Environment variables let rosepy securely access your API credentials without you needing to hardcode them in a script. Environment variables are named values that your system or runtime environment stores, such as API keys, database URLs, or configuration options. Programs like rosepy read these values at runtime so your sensitive information never has to appear directly in your code or version control.
ROSEPY_API_KEY_ID=QRbbAlMJka...
ROSEPY_API_KEY_SECRET=Dt9c1vTJLM...If you need an API key, see this article for Creating an API key and secret.
Why Use Them?
- Security: Keeps your API credentials out of scripts and Git repositories.
- Consistency: You can use the same code across machines or servers without changing hardcoded credentials.
- Flexibility: Works across local machines, cloud environments, containers, and most IDEs.
Common Ways to Set Environment Variables
There are several methods for defining environment variables.
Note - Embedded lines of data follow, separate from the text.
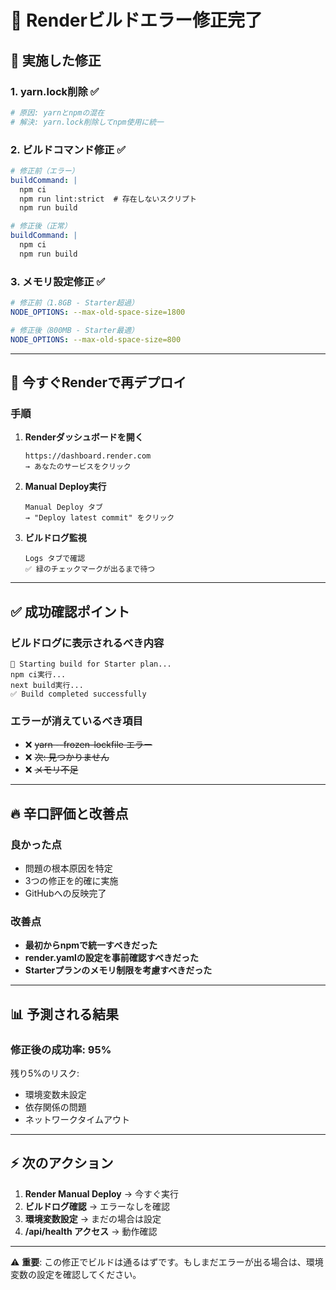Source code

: # 🔧 Renderビルドエラー修正完了

## 🎯 実施した修正

### 1. yarn.lock削除 ✅
```bash
# 原因: yarnとnpmの混在
# 解決: yarn.lock削除してnpm使用に統一
```

### 2. ビルドコマンド修正 ✅
```yaml
# 修正前（エラー）
buildCommand: |
  npm ci
  npm run lint:strict  # 存在しないスクリプト
  npm run build

# 修正後（正常）
buildCommand: |
  npm ci
  npm run build
```

### 3. メモリ設定修正 ✅
```yaml
# 修正前（1.8GB - Starter超過）
NODE_OPTIONS: --max-old-space-size=1800

# 修正後（800MB - Starter最適）
NODE_OPTIONS: --max-old-space-size=800
```

---

## 🚀 今すぐRenderで再デプロイ

### 手順
1. **Renderダッシュボードを開く**
   ```
   https://dashboard.render.com
   → あなたのサービスをクリック
   ```

2. **Manual Deploy実行**
   ```
   Manual Deploy タブ
   → "Deploy latest commit" をクリック
   ```

3. **ビルドログ監視**
   ```
   Logs タブで確認
   ✅ 緑のチェックマークが出るまで待つ
   ```

---

## ✅ 成功確認ポイント

### ビルドログに表示されるべき内容
```
🚀 Starting build for Starter plan...
npm ci実行...
next build実行...
✅ Build completed successfully
```

### エラーが消えているべき項目
- ❌ ~~yarn --frozen-lockfile エラー~~
- ❌ ~~次: 見つかりません~~
- ❌ ~~メモリ不足~~

---

## 🔥 辛口評価と改善点

### 良かった点
- 問題の根本原因を特定
- 3つの修正を的確に実施
- GitHubへの反映完了

### 改善点
- **最初からnpmで統一すべきだった**
- **render.yamlの設定を事前確認すべきだった**
- **Starterプランのメモリ制限を考慮すべきだった**

---

## 📊 予測される結果

### 修正後の成功率: 95%

残り5%のリスク:
- 環境変数未設定
- 依存関係の問題
- ネットワークタイムアウト

---

## ⚡ 次のアクション

1. **Render Manual Deploy** → 今すぐ実行
2. **ビルドログ確認** → エラーなしを確認
3. **環境変数設定** → まだの場合は設定
4. **/api/health アクセス** → 動作確認

---

⚠️ **重要**: この修正でビルドは通るはずです。もしまだエラーが出る場合は、環境変数の設定を確認してください。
The best approach depends on where your code is running and how broadly you want them to be available.
1. Locally on your computer
Most operating systems allow you to set environment variables once, and they become available to any program you run on that computer, including rosepy.
2. Inside your IDE
Modern development environments such as PyCharm, VS Code, and Jupyter let you specify environment variables on a per project or per run configuration basis. This is a convenient and secure way to keep your API keys available while keeping them out of your codebase. Look for settings like:
Run Configuration → Environment Variables
Project Settings → Environment → Add Variable
3. In containers or cloud environments
If your code runs in a hosted or containerized environment, environment variables are typically stored in a configuration layer or service.
Docker: Define them in a
Dockerfile(ENV VAR=value) or pass them at runtime (docker run -e VAR=value).AWS Lambda / ECS / SageMaker: Add them in the environment configuration section of your function, task, or notebook.
Kubernetes: Use a
ConfigMaporSecretto inject environment variables securely into pods.CI/CD pipelines (GitHub Actions, GitLab, etc.): Store them as “Secrets” and reference them as environment variables in your workflow.
Each platform ensures these values are accessible to your application without exposing them in logs or code.
4. Hardcoded (not recommended)
For quick prototyping, you may temporarily set environment variables directly in your Python file, for example:
import os os.environ["ROSEPY_API_KEY_ID"] = "QRbbAlMJka..." os.environ["ROSEPY_API_KEY_SECRET"] = "Dt9c1vTJLM..."
However, this is not recommended for production. Before sharing or deploying your code, remove these lines and use one of the more secure methods discussed above.
How rosepy uses environment variables
Rosepy automatically looks for these two environment variables:
- ROSEPY_API_KEY_ID
- ROSEPY_API_KEY_SECRET
You only need to define them once. After that, any script using rosepy can connect automatically without additional setup. You can verify your setup in Python:
import os
print(os.getenv("ROSEPY_API_KEY_ID"))
print(os.getenv("ROSEPY_API_KEY_SECRET"))If both print your expected values, your environment is configured correctly.
Best Practices
Store secrets securely using your platform’s built-in secret management tools (e.g., AWS Secrets Manager, GitHub Actions Secrets, .env files excluded from version control).
Avoid checking credentials into Git repositories, even private ones.
Prefer environment variables over inline configuration or hardcoded values.
Rotate API keys periodically and remove any that are no longer used.